ざりりと音を鳴らしながら坂を滑り降りてくると、心配そうに声をかけてきた。
「この辺で爆発音みたいなもんが聞こえてな。……って、あんた、土汚れがひどいぞ! うちにきなさい。汚れを落とそう。」
中年は心配、驚愕をひとしきりすると善意からかそのように声をかけてきた。
青年は光っていた方の腕を見る。
光は消えていた。
少し驚いた後で、はいと返事をした。
坂を上ると見事な青い植物の畑が広がっていた。
青年は初めて見るその野菜に驚愕の表情を浮かべていた。
「すごいだろう。うちの畑は。こんなにたっぷりと肥えたマルナ葉、他で見ないだろう!」
青々とした美しい黄緑の丸い植物はどうやらマルナ葉というらしい。
中年は得意げに がはは、と大きく笑うと青年を手招きした。
目の前には大きなロバ車があり、中年の裕福さを物語っている。
道は少し整備されており、通るのは苦労しなさそうな土の道である。
二人して乗り込むと、かぽりかぽりとロバ車は進む。
中年は暇になったのか、語りかけてきた。
「わしのじいさんのじいさんの…ずーっと前のじいさんから受け継がれてるはなしだがね、この辺はむかし、戦争があった土地らしいよ。
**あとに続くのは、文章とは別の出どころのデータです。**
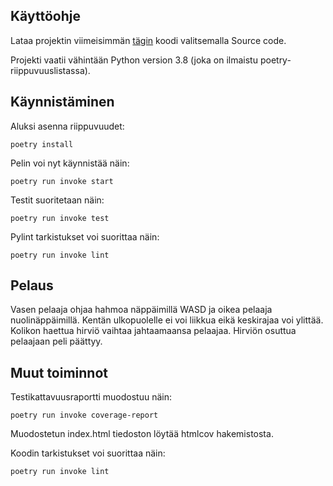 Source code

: ## Käyttöohje

Lataa projektin viimeisimmän [tägin](https://github.com/Yytsi/ot-harjoitustyo/tree/palautus) koodi valitsemalla Source code.

Projekti vaatii vähintään Python version 3.8 (joka on ilmaistu poetry- riippuvuuslistassa).

## Käynnistäminen
Aluksi asenna riippuvuudet:
```
poetry install
```

Pelin voi nyt käynnistää näin:
```
poetry run invoke start
```

Testit suoritetaan näin:
```
poetry run invoke test
```

Pylint tarkistukset voi suorittaa näin:
```
poetry run invoke lint
```

## Pelaus
Vasen pelaaja ohjaa hahmoa näppäimillä WASD ja oikea pelaaja nuolinäppäimillä. Kentän ulkopuolelle ei voi liikkua eikä keskirajaa voi ylittää. Kolikon haettua hirviö vaihtaa jahtaamaansa pelaajaa. Hirviön osuttua pelaajaan peli päättyy.

## Muut toiminnot
Testikattavuusraportti muodostuu näin:
```
poetry run invoke coverage-report
```
Muodostetun index.html tiedoston löytää htmlcov hakemistosta.


Koodin tarkistukset voi suorittaa näin:
```
poetry run invoke lint
```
戦争の直後はそりゃあひどかったらしい。しかし、農民のじいさま方がうんと頑張ったから今のこんな立派な畑があるのさ。」
誇りだよ、と続けた中年はとても誇らしげに優しく笑う。
「わしはこのへんの野菜畑を持ってるタルクマタン、お前さんは?」と、問うてくる。
青年は戦争の話を聞いた瞬間は硬い表情をしたが、過去の働きぶりによる変化を聞くと表情がやわらかくなった。
青年は雑談を続けるように言葉を続ける。
「私はラブ・ド・リム。旅をしています。」
「ほーう、旅か、いろいろな話を聞かせておくれよ。」
と中年が続けると、賑やかな祭日のようになったロバ車は目的地へ向けて、どんどん進んでいった。